The term "Market Abuse", a practice that is against the laws laid down in SEBI Act and the Companies Act has been given a broader interpretation by the Hon'ble Apex Court vide its Judgment dated 26.04.2013 in the appeal titled as "N. Narayanan vs. Adjudicating Officer,SEBI" by a Bench of Hon'ble SC comprising K.S. Panicker Radhakrishnan and Dipak Misra, JJ1.

Vide this judgment, Hon'ble Apex Court has demonstrated that "market abuse" has now become a common practice in the Indian security market and, if not properly curbed, the same would result in defeating the very object and purpose of SEBI Act which is intended to protect the interests of investors in securities and to promote the development of securities market.

The judgment speaks about the right and interest of investors. Prevention of market abuse and preservation of market integrity is the hallmark of Securities Law. Market abuse refers to the use of manipulative and deceptive devices, giving out incorrect or misleading information, so as to encourage investors to jump into conclusions, on wrong premises, which is known to be wrong to the abusers. The statutory provisions mentioned earlier deal with the situations where a person, who deals in securities, takes advantage of the impact of an action, may be manipulative, on the anticipated impact on the market resulting in the "creation of artificiality'. The same can be achieved by inflating the company's revenue, profits, security deposits and receivables, resulting in price rice of scrip of the company. Investors are then lured to make their "investment decisions" on those manipulated inflated results, using the above devices which will amount to market abuse.
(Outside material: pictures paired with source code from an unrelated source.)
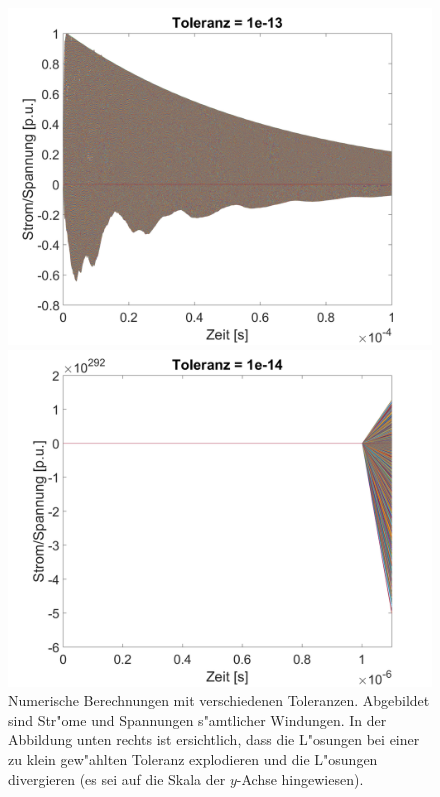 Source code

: \begin{refsection}
\begin{figure}
\begin{minipage}{.5\textwidth}
	        \includegraphics[width=\linewidth]{./trafo/images/svd13.png}
	    \end{minipage}%
	    \begin{minipage}{.5\textwidth}
	        \centering
	        \includegraphics[width=\linewidth]{./trafo/images/svd14.png}
	    \end{minipage}
	    \caption{Numerische Berechnungen mit verschiedenen Toleranzen. Abgebildet sind Str"ome und Spannungen s"amtlicher Windungen. In der Abbildung unten rechts ist ersichtlich, dass die L"osungen bei einer zu klein gew"ahlten Toleranz explodieren und die L"osungen divergieren (es sei auf die Skala der $y$-Achse hingewiesen). }
	    \label{trafo:SVDTol}
	\end{figure}


\end{refsection}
Vide dismissing the above appeal, Hon'ble Court has held that the Directors and the Chief Financial Officers of the company had caused to publish forged and misleading results of the company, various quarterly financial results and the annual results for the year 2007-08, were reported to the stock-exchanges containing inflated figures of the company's revenue, profits, security deposits and receivables and those financial statements which were relied upon by investors in making investment decisions, which did not reflect a true and fair view of the state of affairs of the company. Further, subsequent conduct of pledging their shares at artificially inflated prices, based on inflated financial results and raising loan on them would indicate that they had deliberately and with full knowledge committed the illegality and hence the principle of "acta exteriora indicant interiora secreta" (meaning external actions reveals inner secrets) applies with all force.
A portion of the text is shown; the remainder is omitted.